35 to 45 92% mobile phase A and 8% mobile phase B

 Table 3-3

 Time (minutes) mobile phase (v/v%)

 0 to 5 15% mobile phase A and 85% mobile phase B

 5 to 20 linear gradient changes to: 40% mobile phase A and 60% mobile phase B

20 to 32 linear gradient changes to: 100% mobile phase A and 0% mobile phase B

32 to 40 100% mobile phase A and 0% mobile phase B

 Table 3-4

 It can be seen from the above experiments that under the elution condition of the present invention, when the proportion of the mobile phase changes within a certain range, the influence on the resolution is small, and the relative peak order of each component is relatively uniform, and the condition has certain durability. Sex, so it is more convenient and practical to determine the acetonitrile and 0.1% formic acid system.

 2. Comparison of mobile phase conditions

The column was a Venusil XBP-C ₁₈ column (4.6 mm X 250 mm) with a column temperature of 30 ° C, a flow rate of ¹ mL-min" ¹ , and a detection wavelength of 283 nm.

Comparison of mobile phase and elution gradient: Prepare with acetonitrile (mobile phase A) - ammonium acetate buffer (mobile phase C) as mobile phase, ammonium acetate buffer: ammonium acetate 1.5g + 2ml glacial acetic acid + 1000ml water. Elution was performed using the elution gradients shown in Tables 4-1, 4-2, 4-3, and 4-4. The chromatograms are shown in Figure 4A and Figure 4B, respectively. Figures 4C and 4D are shown.

 Table 4-1

 As shown in Fig. 4, B, C and D, the above-mentioned acetonitrile-ammonium acetate buffer was used as the mobile phase, and the retention time of the chromatographic peak changed greatly. Taking potassium sorbate as an example, when the gradient elution conditions change, the retention time of the chromatographic peak changes greatly, and it may partially overlap with the chromatographic peaks of naringin, hesperidin or neohesperidin in the clam shell or Completely overlapping. Therefore, the method established using this mobile phase lacks certain durability. Moreover, the instrument and column maintenance requirements are higher after elution with buffer salts.

 Example 6 Effect of Flow Rate and Column Temperature on Separation Effect

The column was a Venusil XBP-C ₁₈ column (4.6 mm X 250 mm) column, mobile phase A was acetonitrile, and mobile phase B was a 0.1% by volume aqueous solution of formic acid.
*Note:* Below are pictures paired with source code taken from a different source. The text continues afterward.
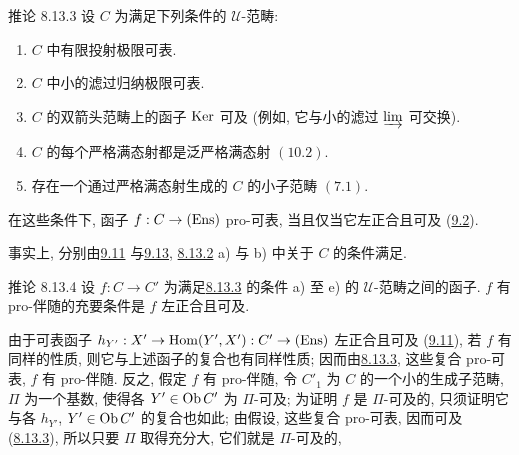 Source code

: \begin{enonce*}{推论 8.13.3}
设 $C$ 为满足下列条件的 $𝒰$-范畴:
\begin{enumerate}
\renewcommand{\theenumi}{\alph{enumi}}
\renewcommand{\labelenumi}{\theenumi)}
\item $C$ 中有限投射极限可表.

\item $C$ 中小的滤过归纳极限可表.

\item $C$ 的双箭头范畴上的函子 $\Ker$ 可及
(例如, 它与小的滤过 $\varinjlim$ 可交换).

\item $C$ 的每个严格满态射都是泛严格满态射 $\hyperref[I.sec10.2]{(10.2)}$.

\item 存在一个通过严格满态射生成的 $C$ 的小子范畴 $\hyperref[I.def7.1]{(7.1)}$.
\end{enumerate}
在这些条件下, 函子 $f:C\rightarrow (\Ens)$ pro-可表,
当且仅当它左正合且可及 (\hyperref[I.def9.2]{9.2}).
\end{enonce*}

事实上, 分别由\hyperref[I.prop9.11]{9.11} 与\hyperref[I.prop9.13]{9.13},
\hyperref[I.prop8.13.2]{8.13.2} a) 与 b) 中关于 $C$ 的条件满足.


\begin{enonce*}{推论 8.13.4}
设 $f:C\rightarrow C'$ 为满足\hyperref[I.cor8.13.3]{8.13.3}
的条件 {\rm a)} 至 {\rm e)} 的 $𝒰$-范畴之间的函子.
$f$ 有 pro-伴随的充要条件是 $f$ 左正合且可及.
\end{enonce*}

由于\pageoriginale 可表函子
$h_{Y'}:X'\rightarrow \Hom(Y',X'):C'\rightarrow(\Ens)$ 左正合且可及
(\hyperref[I.prop9.11]{9.11}), 若 $f$ 有同样的性质,
则它与上述函子的复合也有同样性质;
因而由\hyperref[I.cor8.13.3]{8.13.3}, 这些复合 pro-可表,
\ie $f$ 有 pro-伴随.
反之, 假定 $f$ 有 pro-伴随,
令 $C'_1$ 为 $C$ 的一个小的生成子范畴,
$\Pi$ 为一个基数, 使得各 $Y'\in \Ob C'$ 为 $\Pi$-可及;
为证明 $f$ 是 $\Pi$-可及的,
只须证明它与各 $h_{Y'}$, $Y'\in \Ob C'$ 的复合也如此;
由假设, 这些复合 pro-可表, 因而可及 (\hyperref[I.cor8.13.3]{8.13.3}),
所以只要 $\Pi$ 取得充分大, 它们就是 $\Pi$-可及的, \cqfd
HPLC analysis was carried out according to the elution gradient of Example 1. Flow rate and column temperature, as well as retention time, symmetry factor, resolution and theoretical plate number As shown in Table 5;

 table 5

It can be seen from Table 5 that the flow rate and column temperature have little effect on the separation effect of the method of the present invention, and the above conditions Both can achieve better separation results.

 Example 7 Pretreatment method of various four-mill soup preparations

 (1) Pretreatment of Si Mo Tang Tablets

 Take 20 tablets of four-milled soup, grind it in a mortar, weigh 2g into a lOOmL volumetric flask, add 90mL of methanol to sonicate for 30min, add methanol to the mark after cooling, shake well, use 0.22μηι polyethersulfone microporous filter The membrane was filtered, and the filtrate was diluted 50 times to obtain a test solution.
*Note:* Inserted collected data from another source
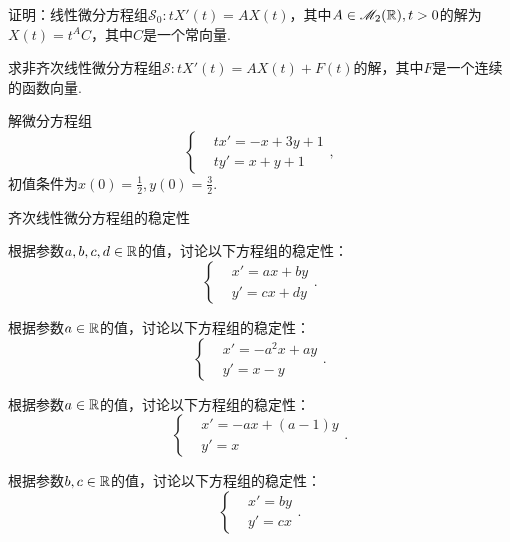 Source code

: \begin{problem}
  \begin{enumerate*}[left=0cm,label=(\alph*),
  itemjoin=\\]
    \item 证明：线性微分方程组$\mathscr S_0:tX'(t)=AX(t)$，其中$A\in\mathscr M_2(\mathbb R),t>0$的解为$X(t)=t^AC$，其中$C$是一个常向量.
    \item 求非齐次线性微分方程组$\mathscr S:tX'(t)=AX(t)+F(t)$的解，其中$F$是一个连续的函数向量.
  \end{enumerate*}
\end{problem}

\begin{problem}
  解微分方程组
    \[
      \left\{
        \begin{aligned}
          & tx' = -x + 3y + 1 \\
          & ty' = x + y + 1
        \end{aligned}
      \right.,
    \]
    初值条件为$x(0)=\frac12,y(0)=\frac32$.
\end{problem}

{\kaishu 齐次线性微分方程组的稳定性}

\begin{problem}
  根据参数$a,b,c,d\in\mathbb R$的值，讨论以下方程组的稳定性：
  \[
    \left\{
      \begin{aligned}
        & x' = ax + by \\
        & y' = cx + dy
      \end{aligned}
    \right..
  \]
\end{problem}

\begin{problem}
  根据参数$a\in\mathbb R$的值，讨论以下方程组的稳定性：
  \[
    \left\{
      \begin{aligned}
        & x' = -a^2x + ay \\
        & y' = x - y
      \end{aligned}
    \right..
  \]
\end{problem}

\begin{problem}
  根据参数$a\in\mathbb R$的值，讨论以下方程组的稳定性：
  \[
    \left\{
      \begin{aligned}
        & x' = -ax + (a-1)y \\
        & y' = x
      \end{aligned}
    \right..
  \]
\end{problem}

\begin{problem}
  根据参数$b,c\in\mathbb R$的值，讨论以下方程组的稳定性：
  \[
    \left\{
      \begin{aligned}
        & x' = by \\
        & y' = cx
      \end{aligned}
    \right..
  \]
\end{problem}

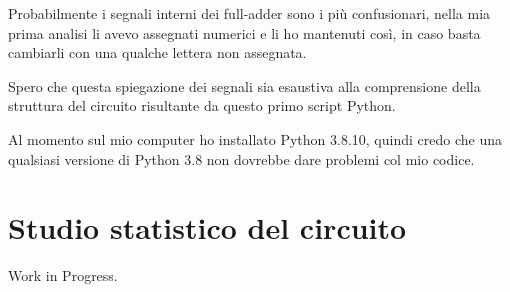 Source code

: \documentclass[12pt, letterpaper]{article}
\begin{document}
Probabilmente i segnali interni dei full-adder sono i più confusionari, nella mia prima analisi li avevo assegnati numerici e li ho mantenuti così, in caso basta cambiarli con una qualche lettera non assegnata.

Spero che questa spiegazione dei segnali sia esaustiva alla comprensione della struttura del circuito risultante da questo primo script Python.

Al momento sul mio computer ho installato Python 3.8.10, quindi credo che una qualsiasi versione di Python 3.8 non dovrebbe dare problemi col mio codice.

\section{Studio statistico del circuito}

Work in Progress.
\end{document}
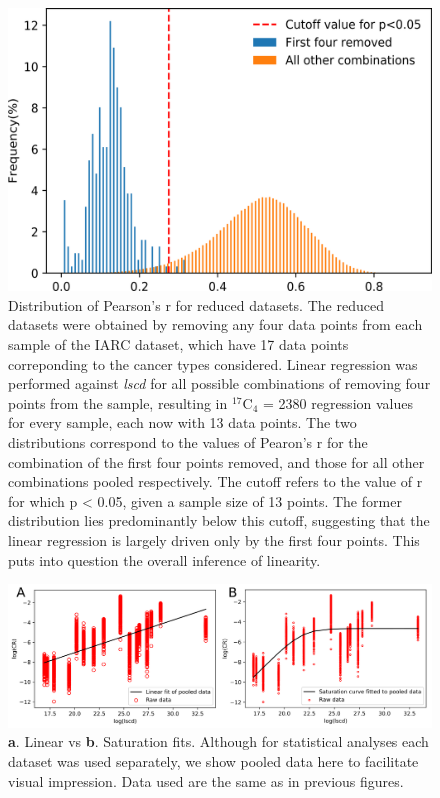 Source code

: \documentclass[12pt,onecolumn,twoside]{article}
\begin{document}
		\begin{figure}[tbhp]
			\begin{minipage}[c]{.59\textwidth}
				\includegraphics[width=\linewidth, keepaspectratio=true]{elimination.png}
			\end{minipage}\hfill
			\begin{minipage}[c]{.4\textwidth}
				\caption[Distribution of Pearson's r for reduced datasets]{Distribution of Pearson's r for reduced datasets. The reduced datasets were obtained by removing any four data points from each sample of the IARC dataset, which have 17 data points correponding to the cancer types considered. Linear regression was performed against \textit{lscd} for all possible combinations of removing four points from the sample, resulting in $^{17}$C$_{4}$ = 2380 regression values for every sample, each now with 13 data points. The two distributions correspond to the values of Pearon's r for the combination of the first four points removed, and those for all other combinations pooled respectively. The cutoff refers to the value of r for which p < 0.05, given a sample size of 13 points. The former distribution lies predominantly below this cutoff, suggesting that the linear regression is largely driven only by the first four points. This puts into question the overall inference of linearity.}
				\label{elimination}
			\end{minipage}
		\end{figure}

		\begin{figure}[tbhp]
			\centering
			\includegraphics[width=\linewidth, keepaspectratio=true]{figS3-3.png}
			\caption[Distribution of slopes]{\textbf{a}. Linear vs \textbf{b}. Saturation fits. Although for statistical analyses each dataset was used separately, we show pooled data here to facilitate visual impression. Data used are the same as in previous figures.}
			\label{figS3-3}
		\end{figure}
\end{document}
 (2) Pretreatment of Si Mo Tang Capsules

 Take 20 capsules of Si Mo Tang, grind it in a mortar, weigh 2g into a lOOmL volumetric flask, add 90mL of ethanol to sonicate for 30min, then add ethanol to the scale after cooling, shake well, use 0.45μηι polytetrafluoroethylene microporous filter The membrane was filtered, and the filtrate was diluted 60 times to obtain a test solution.
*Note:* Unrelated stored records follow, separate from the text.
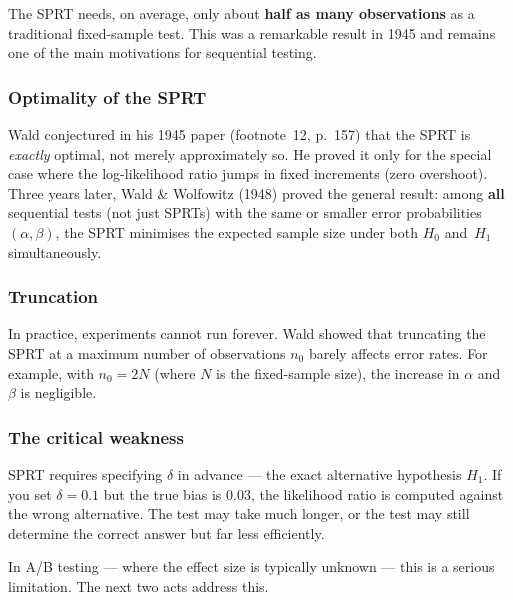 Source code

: \documentclass[12pt, a4paper]{article}
\begin{document}
\begin{plainlanguage}
The SPRT needs, on average, only about \textbf{half as many observations} as a
traditional fixed-sample test.  This was a remarkable result in 1945 and
remains one of the main motivations for sequential testing.
\end{plainlanguage}

\subsubsection*{Optimality of the SPRT}

\begin{historynote}
Wald conjectured in his 1945 paper (footnote~12, p.~157) that the SPRT is
\emph{exactly} optimal, not merely approximately so.  He proved it only for
the special case where the log-likelihood ratio jumps in fixed increments
(zero overshoot).  Three years later, Wald \& Wolfowitz
(1948) proved the general result: among \textbf{all} sequential tests
(not just SPRTs) with the same or smaller error probabilities $(\alpha, \beta)$,
the SPRT minimises the expected sample size under both $H_0$ and~$H_1$
simultaneously.
\end{historynote}

\subsubsection*{Truncation}

In practice, experiments cannot run forever.  Wald showed that truncating the
SPRT at a maximum number of observations $n_0$ barely affects error rates.
For example, with $n_0 = 2N$ (where $N$ is the fixed-sample size), the
increase in $\alpha$ and $\beta$ is negligible.

\subsubsection*{The critical weakness}

SPRT requires specifying $\delta$ in advance --- the exact alternative
hypothesis $H_1$.  If you set $\delta = 0.1$ but
the true bias is $0.03$, the likelihood ratio is computed against the wrong
alternative.  The test may take much longer, or the test may still determine
the correct answer but far less efficiently.

In A/B testing --- where the effect size is typically unknown --- this is a
serious limitation.  The next two acts address this.
\end{document}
 (3) Pretreatment of Si Mo Tang Pills

 Take 20 tablets of Si Mo Tang Dropping Pills, grind it in a mortar, weigh 2g into a 100mL volumetric flask, add 90mL volume to 60% methanol aqueous solution for 30min, dissolve, add 60% methanol solution to the mark after cooling, shake well It was filtered through a 0.80 μηι cellulose acetate microporous membrane, and the filtrate was diluted 80 times to obtain a test solution.

 (4) Pretreatment of Si Mo Tang Soft Capsules

 Take 50 capsules of four-milled soft capsules, take out the contents, weigh 2g of content into a lOOmL volumetric flask, add 90mL of methanol for 30min to dissolve, add methanol to the mark after cooling, shake well, use 0.45μηι polytetrafluoroethylene microporous The membrane is filtered, and the filtrate is diluted 70 times to obtain a test solution.

 (5) Pretreatment of Si Mo Tang Granules

 Take 20 packets of Si Mo Tang granules, grind and grind, weigh 2g into a lOOmL volumetric flask, add 90mL 70% ethanol aqueous solution to sonicate for 30min, then add 70% ethanol solution to the mark after cooling, shake well, 0.45μηι The fluoroethylene microporous membrane was filtered, and the filtrate was diluted 80 times to obtain a test solution.

 Example 8 Methodological study on the detection method of the four-mill soup preparation of the present invention

 The high performance liquid chromatography conditions of the following experiment were the same as in Example 3.

1, system adaptability test Materials and methods were the same as in Example 3. The number of theoretical plates in the assay is not less than 3,000 based on naringin.

 2, standard curve and linear range

 Take naringin, hesperidin, neohesperidin, isophylloside, norbiphordine, potassium sorbate, accurately weighed, set separately in different measuring flasks, add methanol to make each 1ml separately A solution containing 1.0164 mg of naringin, 0.2412 mg of hesperidin, 0.9644 mg of new hesperidin, 0.4024 mg of isoquertoside, 0.4324 mg of norbipoldine, and 2.5236 mg of potassium sorbate. Shake well. liquid. Each solution was diluted according to the concentrations in Tables 6-1, 6-2, 6-3, 6-4, 6-5, 6-6, and detected by HPLC. The injection volume was 5μ1. The data is shown in Table 6-1~6- 2. Draw a standard curve, see Table 7.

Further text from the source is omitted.